CAR4ALL: CD19/22 CAR T cell therapy for relapsed/refractory paediatric ALL

Principal researcher: Prof Persis Amrolia

Centre: Great Ormond Street Hospital, London.

Introduction

CAR-T therapies have revolutionised cancer treatment, especially for tumours that originate in blood cells such as leukaemias and lymphomas. They involve genetically engineering lymphocytes (the immune system cells responsible for destroying tumours) with a kind of radar or detector that helps them find and destroy cancer cells. 

One of the most common leukaemias, and one that has benefited greatly from the emergence of CAR-T cells, is acute lymphoblastic leukaemia, especially in children. However, although more than 85% of children improve with the therapy, or even achieve complete remission, relapses are very common, and only 50% of these patients survive more than one year after treatment. 

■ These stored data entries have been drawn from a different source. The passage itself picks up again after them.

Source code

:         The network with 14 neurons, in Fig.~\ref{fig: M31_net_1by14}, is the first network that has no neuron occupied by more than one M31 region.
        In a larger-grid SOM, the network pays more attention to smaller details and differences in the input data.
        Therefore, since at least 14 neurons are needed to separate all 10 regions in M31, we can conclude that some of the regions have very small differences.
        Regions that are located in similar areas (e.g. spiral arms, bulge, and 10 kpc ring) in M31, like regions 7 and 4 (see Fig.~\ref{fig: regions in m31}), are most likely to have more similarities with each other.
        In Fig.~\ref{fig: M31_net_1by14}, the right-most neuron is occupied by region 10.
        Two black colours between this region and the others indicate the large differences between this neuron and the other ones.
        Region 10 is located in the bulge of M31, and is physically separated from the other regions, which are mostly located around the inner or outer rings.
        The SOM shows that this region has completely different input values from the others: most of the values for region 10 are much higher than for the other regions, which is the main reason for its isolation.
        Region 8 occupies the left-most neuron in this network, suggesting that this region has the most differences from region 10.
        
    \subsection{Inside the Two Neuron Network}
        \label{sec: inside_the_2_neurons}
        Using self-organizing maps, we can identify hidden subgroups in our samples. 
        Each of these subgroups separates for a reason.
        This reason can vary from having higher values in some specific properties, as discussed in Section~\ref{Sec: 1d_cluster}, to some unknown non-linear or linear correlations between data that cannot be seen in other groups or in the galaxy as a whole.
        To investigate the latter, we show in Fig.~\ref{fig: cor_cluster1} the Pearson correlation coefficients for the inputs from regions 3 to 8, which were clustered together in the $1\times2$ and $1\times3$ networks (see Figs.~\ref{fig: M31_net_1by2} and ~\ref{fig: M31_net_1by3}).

There are two main reasons for this. First, the molecular detectors introduced into the lymphocytes identify only a single molecule on the surface of tumour cells (in the case of acute lymphoblastic leukaemia, this is called CD19). If, over time, the tumour cells hide this molecule from their surface, the lymphocytes can no longer detect them, and the therapy stops working. 

Secondly, these molecular detectors send a powerful signal to the lymphocytes when they encounter a tumour cell, causing the lymphocyte to attack and destroy it. However, it has been shown that such a strong signal can overstimulate the lymphocytes, causing them to become exhausted quickly and, once again, the therapy stops working. 

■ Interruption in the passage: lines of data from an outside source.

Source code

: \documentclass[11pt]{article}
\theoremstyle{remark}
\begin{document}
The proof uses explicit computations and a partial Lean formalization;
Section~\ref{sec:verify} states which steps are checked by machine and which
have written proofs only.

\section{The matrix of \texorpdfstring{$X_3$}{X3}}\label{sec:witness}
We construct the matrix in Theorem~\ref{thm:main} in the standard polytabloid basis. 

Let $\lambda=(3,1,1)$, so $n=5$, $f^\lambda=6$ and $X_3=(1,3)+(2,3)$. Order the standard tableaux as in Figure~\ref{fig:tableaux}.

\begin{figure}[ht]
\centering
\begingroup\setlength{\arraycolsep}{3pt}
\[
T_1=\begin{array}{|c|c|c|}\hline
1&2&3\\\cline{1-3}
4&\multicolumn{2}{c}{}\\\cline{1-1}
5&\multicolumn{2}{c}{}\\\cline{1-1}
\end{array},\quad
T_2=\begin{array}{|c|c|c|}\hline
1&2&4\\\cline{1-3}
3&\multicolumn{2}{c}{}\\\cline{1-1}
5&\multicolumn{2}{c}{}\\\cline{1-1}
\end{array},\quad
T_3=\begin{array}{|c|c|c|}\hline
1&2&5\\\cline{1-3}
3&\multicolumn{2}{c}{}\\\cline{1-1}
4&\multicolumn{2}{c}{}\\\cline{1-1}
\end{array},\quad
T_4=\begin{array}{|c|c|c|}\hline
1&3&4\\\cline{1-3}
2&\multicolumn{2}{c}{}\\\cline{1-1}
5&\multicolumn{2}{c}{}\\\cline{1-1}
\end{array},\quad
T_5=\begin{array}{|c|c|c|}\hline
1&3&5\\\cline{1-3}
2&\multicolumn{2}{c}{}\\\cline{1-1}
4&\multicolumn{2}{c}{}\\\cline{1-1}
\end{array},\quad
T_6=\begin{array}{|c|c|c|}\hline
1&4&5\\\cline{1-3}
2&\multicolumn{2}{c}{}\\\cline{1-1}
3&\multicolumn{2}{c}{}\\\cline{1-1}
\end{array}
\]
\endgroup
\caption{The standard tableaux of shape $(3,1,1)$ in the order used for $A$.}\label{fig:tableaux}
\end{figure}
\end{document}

Unless these two problems are solved, survival rates for children treated with CAR-T will not improve. For this reason, the clinical trial led by Dr Persis Amrolia aims to tackle both issues with current CAR-T therapies in order to prevent relapses. 

The Project

In this clinical trial, Dr Persis Amrolia’s team will treat 12 patients using special CAR-T cells that have been modified in two ways: 

  • They do not only recognise one tumour molecule (CD19), but also a second one (CD22). This means that if tumours hide one of them, the therapy may still continue to work.  

  • They do not send such a strong signal to the lymphocytes when they encounter tumour cells. This means the lymphocytes are not overstimulated, do not become exhausted as quickly, and can continue working for longer.  

With this trial, major progress is being made in refining therapies that are changing the way cancer is understood and treated. 

Recent Progress

Dr Amrolia’s team has been completing all the requirements necessary to begin the clinical trial and enrol patients. Any therapy that is to be used in humans for the first time must meet a range of prior requirements, submit extensive documentation, and be approved by the relevant regulatory agencies and ethics committees. 

For example, among many other things, they had to demonstrate on three separate occasions that they were able to produce the therapy under high-quality conditions, ensuring that the treatments given to children are always created as accurately and precisely as possible. After exhaustive work, all the necessary approvals have now been secured, allowing the project to begin. 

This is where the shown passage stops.